The system of the present disclosure is an improvement over prior telescopes that used static or fixed temperatures to maintain the telescopes at a preset temperature. In these previous systems or device, there was no feedback loop that allowed responsive changes to be made to the heater based on the temperature of the telescope or based on altitude. This was limiting because it only permitted the telescope to be focused at a certain range of altitudes. By adding the feedback loop and the PID controllers of the present disclosure, the system utilizing the telescope with this improved technique allows a greater range of altitudes and temperatures to be utilized while maintaining the low f-number telescope to be usable at those broader ranges of altitudes and pressures. The set point calculator also obtains pressure data from a pressure sensor and calculates the pressure as a function of temperature or in relation to temperature. By measuring pressure in conjunction with the temperature, the set point calculator can determine the best focus for the telescope given the temperature and pressure parameters. This can be calculated via a look up table or a pre-calibrated measurements or alternatively can be adaptively learned through artificial intelligence.

It should be noted that the control loop can take many different forms and the PID of controller 44 disclosed herein is not required in every embodiment of controller 44. However, a PID has been found to be reliable and efficient for the purposes disclosed herein. Thus, the PID can be one portion of the control loop, but PID is not required so long as the control loop still accounts for temperature and pressure to dynamically power the heater element around or on the telescope in order to maintain the defocus of the telescope within the desired target range.

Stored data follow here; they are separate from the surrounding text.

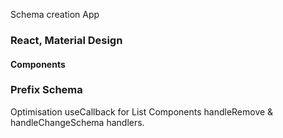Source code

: Schema creation App

### React, Material Design

#### Components

### Prefix Schema

Optimisation useCallback for List Components handleRemove & handleChangeSchema handlers.
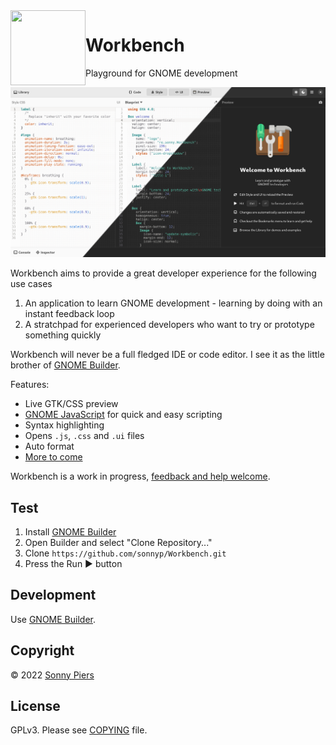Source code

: 

<img style="vertical-align: middle;" src="data/icons/re.sonny.Workbench.svg" width="120" height="120" align="left">

# Workbench

Playground for GNOME development

![](data/screenshot.png)

Workbench aims to provide a great developer experience for the following use cases

1. An application to learn GNOME development - learning by doing with an instant feedback loop
2. A stratchpad for experienced developers who want to try or prototype something quickly

Workbench will never be a full fledged IDE or code editor. I see it as the little brother of [GNOME Builder](https://apps.gnome.org/app/org.gnome.Builder/).

Features:

* Live GTK/CSS preview
* [GNOME JavaScript](https://gjs.guide/) for quick and easy scripting
* Syntax highlighting
* Opens `.js`, `.css` and `.ui` files
* Auto format
* [More to come](https://github.com/sonnyp/Workbench/issues)

Workbench is a work in progress, [feedback and help welcome](https://github.com/sonnyp/Workbench/discussions/new).

## Test

1. Install [GNOME Builder](https://apps.gnome.org/app/org.gnome.Builder/)
2. Open Builder and select "Clone Repository..."
3. Clone `https://github.com/sonnyp/Workbench.git`
4. Press the Run ▶ button

## Development

Use [GNOME Builder](https://apps.gnome.org/app/org.gnome.Builder/).

## Copyright

© 2022 [Sonny Piers](https://github.com/sonnyp)

## License

GPLv3. Please see [COPYING](COPYING) file.

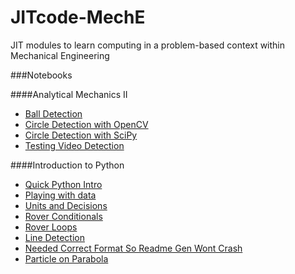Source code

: 
JITcode-MechE
=============

JIT modules to learn computing in a problem-based context within Mechanical Engineering

###Notebooks

####Analytical Mechanics II
* [Ball Detection](http://nbviewer.ipython.org/urls/github.com/barbagroup/JITcode-MechE/blob/dev/module01_Analytical_Mechanics_II/00_Lesson00_Ball_Detection.ipynb)
* [Circle Detection with OpenCV](http://nbviewer.ipython.org/urls/github.com/barbagroup/JITcode-MechE/blob/dev/module01_Analytical_Mechanics_II/00_Lesson00_Circle_Detection_with_OpenCV.ipynb)
* [Circle Detection with SciPy](http://nbviewer.ipython.org/urls/github.com/barbagroup/JITcode-MechE/blob/dev/module01_Analytical_Mechanics_II/00_Lesson00_Circle_Detection_with_SciPy.ipynb)
* [Testing Video Detection](http://nbviewer.ipython.org/urls/github.com/barbagroup/JITcode-MechE/blob/dev/module01_Analytical_Mechanics_II/01_Lesson01_Testing_Video_Detection.ipynb)

####Introduction to Python
* [Quick Python Intro](http://nbviewer.ipython.org/urls/github.com/barbagroup/JITcode-MechE/blob/dev/module00_Introduction_to_Python/00_Lesson00_Quick_Python_Intro.ipynb)
* [Playing with data](http://nbviewer.ipython.org/urls/github.com/barbagroup/JITcode-MechE/blob/dev/module00_Introduction_to_Python/01_Lesson01_Playing_with_data.ipynb)
* [Units and Decisions](http://nbviewer.ipython.org/urls/github.com/barbagroup/JITcode-MechE/blob/dev/module00_Introduction_to_Python/02_Lesson02_Units_and_Decisions.ipynb)
* [Rover Conditionals](http://nbviewer.ipython.org/urls/github.com/barbagroup/JITcode-MechE/blob/dev/module00_Introduction_to_Python/03_Lesson03_Rover_Conditionals.ipynb)
* [Rover Loops](http://nbviewer.ipython.org/urls/github.com/barbagroup/JITcode-MechE/blob/dev/module00_Introduction_to_Python/04_Lesson04_Rover_Loops.ipynb)
* [Line Detection](http://nbviewer.ipython.org/urls/github.com/barbagroup/JITcode-MechE/blob/dev/module00_Introduction_to_Python/06_Lesson06_Line_Detection.ipynb)
* [Needed Correct Format So Readme Gen Wont Crash](http://nbviewer.ipython.org/urls/github.com/barbagroup/JITcode-MechE/blob/dev/module00_Introduction_to_Python/99_Lesson99_Needed_Correct_Format_So_Readme_Gen_Wont_Crash.ipynb)
* [Particle on Parabola](http://nbviewer.ipython.org/urls/github.com/barbagroup/JITcode-MechE/blob/dev/module00_Introduction_to_Python/99_Lesson99_Particle_on_Parabola.ipynb)
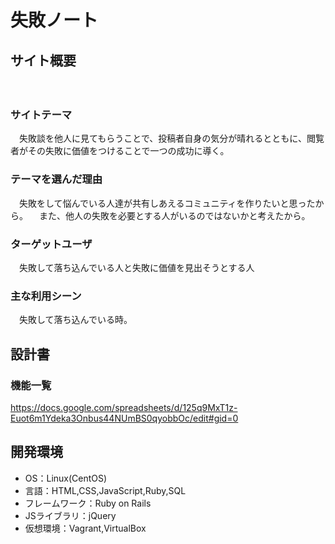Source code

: # 失敗ノート

## サイト概要
　

### サイトテーマ
　失敗談を他人に見てもらうことで、投稿者自身の気分が晴れるとともに、閲覧者がその失敗に価値をつけることで一つの成功に導く。　

### テーマを選んだ理由
　失敗をして悩んでいる人達が共有しあえるコミュニティを作りたいと思ったから。
　また、他人の失敗を必要とする人がいるのではないかと考えたから。

### ターゲットユーザ
　失敗して落ち込んでいる人と失敗に価値を見出そうとする人

### 主な利用シーン
　失敗して落ち込んでいる時。

## 設計書

### 機能一覧
<https://docs.google.com/spreadsheets/d/125q9MxT1z-Euot6m1Ydeka3Onbus44NUmBS0qyobbOc/edit#gid=0>

## 開発環境
- OS：Linux(CentOS)
- 言語：HTML,CSS,JavaScript,Ruby,SQL
- フレームワーク：Ruby on Rails
- JSライブラリ：jQuery
- 仮想環境：Vagrant,VirtualBox


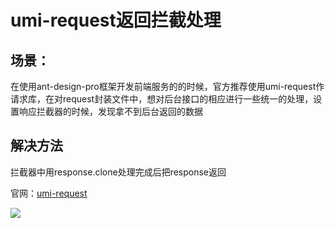 # umi-request返回拦截处理

## 场景：
在使用ant-design-pro框架开发前端服务的的时候，官方推荐使用umi-request作请求库，在对request封装文件中，想对后台接口的相应进行一些统一的处理，设置响应拦截器的时候，发现拿不到后台返回的数据

## 解决方法

拦截器中用response.clone处理完成后把response返回

官网：[umi-request](https://github.com/umijs/umi-request)

![](../public/images/umi-request.jpg)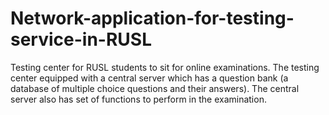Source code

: # Network-application-for-testing-service-in-RUSL
Testing center for RUSL students to sit for online examinations. The testing center equipped with a central server which has a question bank (a database of multiple choice questions and their answers). The central server also has set of functions to perform in the examination.
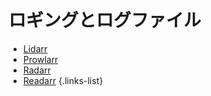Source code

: # ロギングとログファイル

- [Lidarr](/lidarr/troubleshooting#logging-and-log-files)
- [Prowlarr](/prowlarr/troubleshooting#logging-and-log-files)
- [Radarr](/radarr/troubleshooting#logging-and-log-files)
- [Readarr](/readarr/troubleshooting#logging-and-log-files)
{.links-list}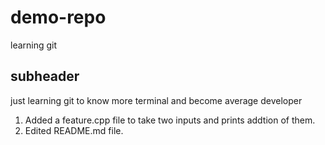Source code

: # demo-repo
learning git 
## subheader
just learning git 
to know more terminal 
and become average developer
1. Added a feature.cpp file to take two inputs and prints addtion of them. 
2. Edited README.md file.
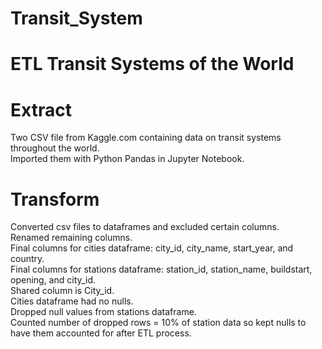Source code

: # Transit_System

# ETL Transit Systems of the World

# Extract

Two CSV file from Kaggle.com containing data on transit systems throughout the world.<br>
Imported them with Python Pandas in Jupyter Notebook.

# Transform

Converted csv files to dataframes and excluded certain columns.<br>
Renamed remaining columns.<br>
Final columns for cities dataframe: city_id, city_name, start_year, and country.<br>
Final columns for stations dataframe: station_id, station_name, buildstart, opening, and city_id.<br>
Shared column is City_id.<br>
Cities dataframe had no nulls.<br>
Dropped null values from stations dataframe.<br>
Counted number of dropped rows = 10% of station data so kept nulls to have them accounted for after ETL process.<br>

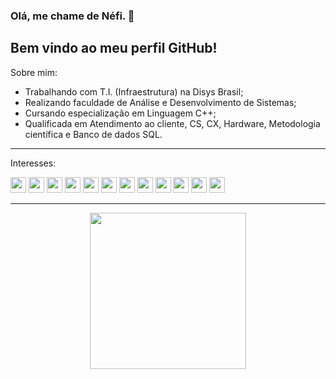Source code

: 
### Olá, me chame de Néfi.  :hatching_chick:
## Bem vindo ao meu perfil GitHub!

Sobre mim:

- Trabalhando com T.I. (Infraestrutura) na Disys Brasil;
- Realizando faculdade de Análise e Desenvolvimento de Sistemas;
- Cursando especialização em Linguagem C++; 
- Qualificada em Atendimento ao cliente, CS, CX, Hardware, Metodologia científica e Banco de dados SQL.

---

Interesses:

<img src="https://cdn.jsdelivr.net/gh/devicons/devicon/icons/git/git-original.svg" width="25" height="25"/>   <img src="https://cdn.jsdelivr.net/gh/devicons/devicon/icons/vscode/vscode-original.svg" width="25" height="25"/>   <img src="https://cdn.jsdelivr.net/gh/devicons/devicon/icons/trello/trello-plain-wordmark.svg" width="25" height="25"/>   <img src="https://cdn.jsdelivr.net/gh/devicons/devicon/icons/redhat/redhat-original.svg" width="25" height="25"/>   <img src="https://cdn.jsdelivr.net/gh/devicons/devicon/icons/linux/linux-original.svg" width="25" height="25"/>   <img src="https://cdn.jsdelivr.net/gh/devicons/devicon/icons/jquery/jquery-original.svg" width="25" height="25"/>   <img src="https://cdn.jsdelivr.net/gh/devicons/devicon/icons/jira/jira-original.svg" width="25" height="25"/>   <img src="https://cdn.jsdelivr.net/gh/devicons/devicon/icons/java/java-original.svg" width="25" height="25"/>   <img
src="https://cdn.jsdelivr.net/gh/devicons/devicon/icons/intellij/intellij-original.svg" width="25" height="25"/>   <img
src="https://cdn.jsdelivr.net/gh/devicons/devicon/icons/docker/docker-original.svg" width="25" height="25"/>   <img
src="https://cdn.jsdelivr.net/gh/devicons/devicon/icons/cplusplus/cplusplus-original.svg" width="25" height="25"/>   <img 
src="https://cdn.jsdelivr.net/gh/devicons/devicon/icons/apache/apache-original.svg" width="25" height="25"/>

---
<div align="center">
<img src="https://tenor.com/bfQXs.gif" width="250" height="250"/>
</div>          
  
          
          
          
          
          
          
          




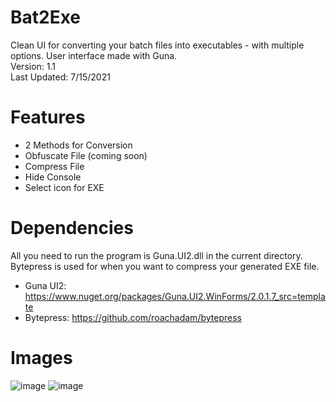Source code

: # Bat2Exe
Clean UI for converting your batch files into executables - with multiple options.                                                                          User interface made with Guna.                                                              
Version: 1.1                                                                                                                                                    
Last Updated: 7/15/2021

# Features
+ 2 Methods for Conversion
+ Obfuscate File (coming soon)
+ Compress File
+ Hide Console
+ Select icon for EXE

# Dependencies
All you need to run the program is Guna.UI2.dll in the current directory.                                                                                     
Bytepress is used for when you want to compress your generated EXE file.
+ Guna UI2: https://www.nuget.org/packages/Guna.UI2.WinForms/2.0.1.7_src=template                                                                               
+ Bytepress: https://github.com/roachadam/bytepress

# Images
![image](https://user-images.githubusercontent.com/75084509/125828899-92fd2208-bb88-4b6b-a57d-1a2f38d2b9b4.png)
![image](https://user-images.githubusercontent.com/75084509/125828959-2339436b-99ab-43c4-91a0-0d629b1a74b5.png)
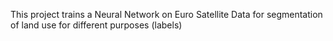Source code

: This project trains a Neural Network on Euro Satellite Data for segmentation of land use for different purposes (labels)
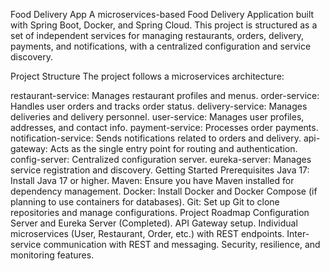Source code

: Food Delivery App
A microservices-based Food Delivery Application built with Spring Boot, Docker, and Spring Cloud. This project is structured as a set of independent services for managing restaurants, orders, delivery, payments, and notifications, with a centralized configuration and service discovery.

Project Structure
The project follows a microservices architecture:

restaurant-service: Manages restaurant profiles and menus.
order-service: Handles user orders and tracks order status.
delivery-service: Manages deliveries and delivery personnel.
user-service: Manages user profiles, addresses, and contact info.
payment-service: Processes order payments.
notification-service: Sends notifications related to orders and delivery.
api-gateway: Acts as the single entry point for routing and authentication.
config-server: Centralized configuration server.
eureka-server: Manages service registration and discovery.
Getting Started
Prerequisites
Java 17: Install Java 17 or higher.
Maven: Ensure you have Maven installed for dependency management.
Docker: Install Docker and Docker Compose (if planning to use containers for databases).
Git: Set up Git to clone repositories and manage configurations.
Project Roadmap
Configuration Server and Eureka Server (Completed).
API Gateway setup.
Individual microservices (User, Restaurant, Order, etc.) with REST endpoints.
Inter-service communication with REST and messaging.
Security, resilience, and monitoring features.
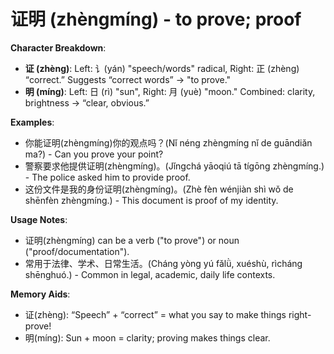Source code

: # **证明 (zhèngmíng) - to prove; proof**

**Character Breakdown**:  
- **证 (zhèng)**: Left: 讠(yán) "speech/words" radical,
  Right: 正 (zhèng) “correct.” Suggests “correct words” → "to prove."  
- **明 (míng)**: Left: 日 (rì) "sun",
  Right: 月 (yuè) "moon."
  Combined: clarity, brightness → “clear, obvious.”

**Examples**:  
- 你能证明(zhèngmíng)你的观点吗？(Nǐ néng zhèngmíng nǐ de guāndiǎn ma?) - Can you prove your point?  
- 警察要求他提供证明(zhèngmíng)。(Jǐngchá yāoqiú tā tígōng zhèngmíng.) - The police asked him to provide proof.  
- 这份文件是我的身份证明(zhèngmíng)。(Zhè fèn wénjiàn shì wǒ de shēnfèn zhèngmíng.) - This document is proof of my identity.

**Usage Notes**:  
- 证明(zhèngmíng) can be a verb ("to prove") or noun ("proof/documentation").  
- 常用于法律、学术、日常生活。(Cháng yòng yú fǎlǜ, xuéshù, rìcháng shēnghuó.) - Common in legal, academic, daily life contexts.

**Memory Aids**:  
- 证(zhèng): “Speech” + “correct” = what you say to make things right-prove!  
- 明(míng): Sun + moon = clarity; proving makes things clear.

FIG. 4 depicts a method for focusing the optical system in a low F-number precision variable-focus telescope according to one embodiment, shown generally at 400. This method 400 in this example includes designing the optical prescription to get a linear performance, which is shown generally at 402. The method also includes adjusting the coarse adjustment of the telescope optical system to a desired focus during assembly by aligning and spacing the lenses, which is shown generally at 404. The method further comprises characterizing the optimal telescope temperature for best focus using a heater circuit over a defined temperature and altitude range, which is shown generally at 406. The method may further comprise adjusting heater driver set point temperature for fine adjustment of the telescope optical system focus, which is shown generally at 408. The method includes maintaining the heater driver set point temperature for diffraction-limited performance over a wide temperature environment and wide altitude (from sea level to space) environment, which is shown generally at 410.

In one embodiment, initial (coarse) adjustment of the desired focus utilizes a traditional method of adjusting and setting of lens optics within the telescope housing 10 while the telescope is heated to an initial value. The method further includes adjusting the heater driver set point temperature for fine adjustment of the telescope optical system, which is shown generally at 406. In one embodiment, fine (precision) adjustment of focus is accomplished by modifying the temperature of the telescope until diffraction-limited performance is achieved. The precision adjustment of focus of modifying the temperature of the telescope until diffraction-limited performance is accomplished by using feedback 32 from the first temperature sensing device 20, feedback 36 from the ambient second temperature sensing device 22, and optionally feedback 40 from the ambient pressure sensing device 24. In various embodiments, the range of temperature used to adjust the focus is greater than the maximum environmental temperature of the air surrounding the telescope 10. The constant heat flow into the telescope 10 eliminates the need to use cooling to maintain temperature.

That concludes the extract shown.